What this task involves. If a line in the entries below includes "design", pick it out and copy it.

··· Dataset ···

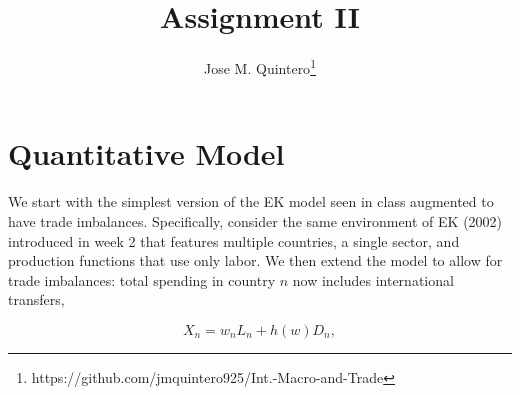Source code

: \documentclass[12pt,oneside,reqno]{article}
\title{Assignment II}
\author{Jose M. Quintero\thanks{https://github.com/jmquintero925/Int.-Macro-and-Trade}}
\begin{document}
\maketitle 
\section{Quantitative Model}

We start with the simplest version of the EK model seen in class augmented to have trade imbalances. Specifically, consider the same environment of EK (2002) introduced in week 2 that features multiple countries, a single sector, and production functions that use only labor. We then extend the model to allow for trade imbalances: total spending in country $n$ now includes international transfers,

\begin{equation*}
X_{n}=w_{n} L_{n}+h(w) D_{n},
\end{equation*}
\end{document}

···
··· Dataset ···

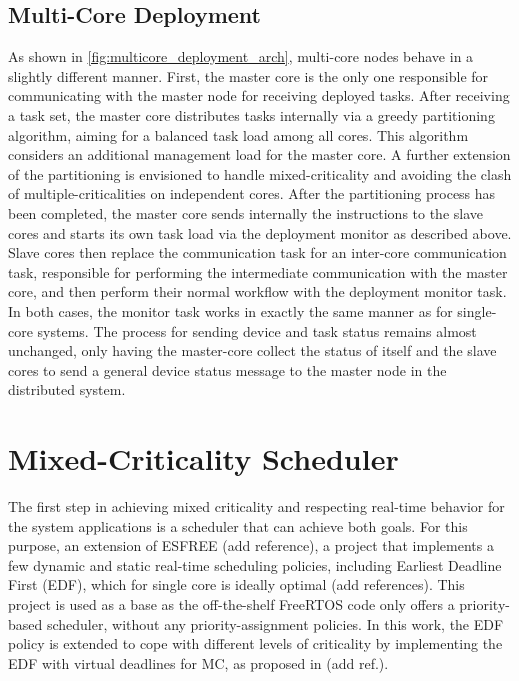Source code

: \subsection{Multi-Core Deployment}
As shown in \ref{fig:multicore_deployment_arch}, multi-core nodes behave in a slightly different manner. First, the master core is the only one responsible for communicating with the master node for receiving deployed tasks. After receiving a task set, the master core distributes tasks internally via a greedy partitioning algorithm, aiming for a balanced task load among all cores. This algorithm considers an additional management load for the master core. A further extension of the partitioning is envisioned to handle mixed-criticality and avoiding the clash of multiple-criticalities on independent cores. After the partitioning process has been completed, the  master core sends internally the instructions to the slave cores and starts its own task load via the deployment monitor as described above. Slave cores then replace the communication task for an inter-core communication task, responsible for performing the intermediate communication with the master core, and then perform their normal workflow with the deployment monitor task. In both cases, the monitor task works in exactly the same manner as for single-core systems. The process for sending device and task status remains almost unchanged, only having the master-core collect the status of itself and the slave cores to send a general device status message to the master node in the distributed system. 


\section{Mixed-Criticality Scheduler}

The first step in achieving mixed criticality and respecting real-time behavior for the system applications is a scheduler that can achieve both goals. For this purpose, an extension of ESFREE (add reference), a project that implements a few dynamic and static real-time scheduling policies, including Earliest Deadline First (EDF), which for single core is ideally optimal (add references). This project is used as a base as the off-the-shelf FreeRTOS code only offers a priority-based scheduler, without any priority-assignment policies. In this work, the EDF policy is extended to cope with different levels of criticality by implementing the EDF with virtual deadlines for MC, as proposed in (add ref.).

···
··· Dataset ···

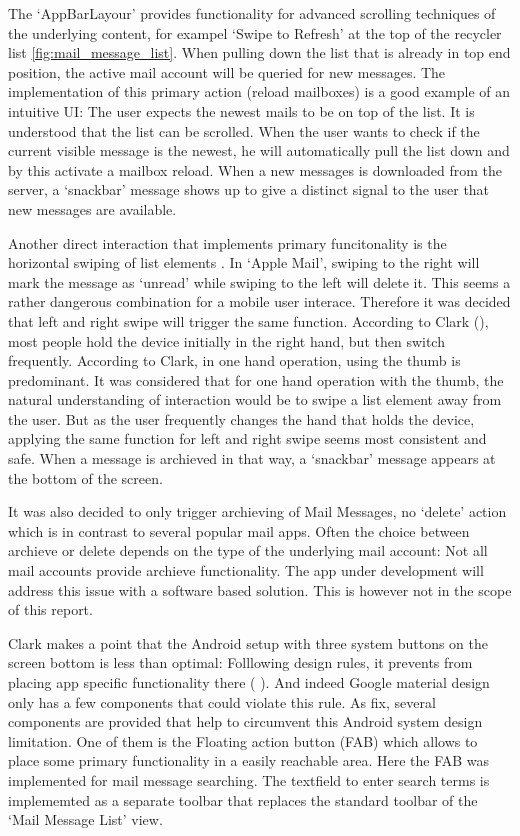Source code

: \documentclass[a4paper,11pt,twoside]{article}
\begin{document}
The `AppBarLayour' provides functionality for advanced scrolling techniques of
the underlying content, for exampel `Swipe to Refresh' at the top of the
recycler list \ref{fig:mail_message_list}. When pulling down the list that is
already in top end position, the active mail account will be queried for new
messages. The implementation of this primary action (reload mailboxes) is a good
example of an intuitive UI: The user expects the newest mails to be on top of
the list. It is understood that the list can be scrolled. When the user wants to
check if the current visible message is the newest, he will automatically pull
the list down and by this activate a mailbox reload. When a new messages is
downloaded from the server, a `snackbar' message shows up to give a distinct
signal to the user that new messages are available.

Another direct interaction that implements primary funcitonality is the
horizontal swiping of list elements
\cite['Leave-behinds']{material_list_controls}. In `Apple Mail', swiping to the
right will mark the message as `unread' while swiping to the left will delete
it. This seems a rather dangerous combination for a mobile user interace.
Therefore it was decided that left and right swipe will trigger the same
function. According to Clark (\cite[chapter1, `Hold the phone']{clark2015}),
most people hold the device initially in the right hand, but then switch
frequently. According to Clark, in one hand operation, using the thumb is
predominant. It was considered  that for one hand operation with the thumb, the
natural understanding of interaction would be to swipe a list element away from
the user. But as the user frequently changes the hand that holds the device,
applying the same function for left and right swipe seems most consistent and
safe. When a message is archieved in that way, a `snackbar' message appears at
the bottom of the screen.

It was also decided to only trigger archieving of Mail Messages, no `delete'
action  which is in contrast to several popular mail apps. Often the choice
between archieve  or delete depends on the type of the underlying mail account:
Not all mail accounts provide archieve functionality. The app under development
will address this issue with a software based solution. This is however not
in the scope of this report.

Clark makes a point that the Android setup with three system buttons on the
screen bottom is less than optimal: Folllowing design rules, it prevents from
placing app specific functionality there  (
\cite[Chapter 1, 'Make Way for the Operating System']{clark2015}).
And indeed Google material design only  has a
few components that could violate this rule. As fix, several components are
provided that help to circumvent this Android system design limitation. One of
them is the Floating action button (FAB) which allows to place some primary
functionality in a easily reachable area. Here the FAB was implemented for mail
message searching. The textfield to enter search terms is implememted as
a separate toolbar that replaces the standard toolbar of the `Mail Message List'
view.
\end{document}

···

Solved exercise.
screen bottom is less than optimal: Folllowing design rules, it prevents from
And indeed Google material design only  has a
provided that help to circumvent this Android system design limitation. One of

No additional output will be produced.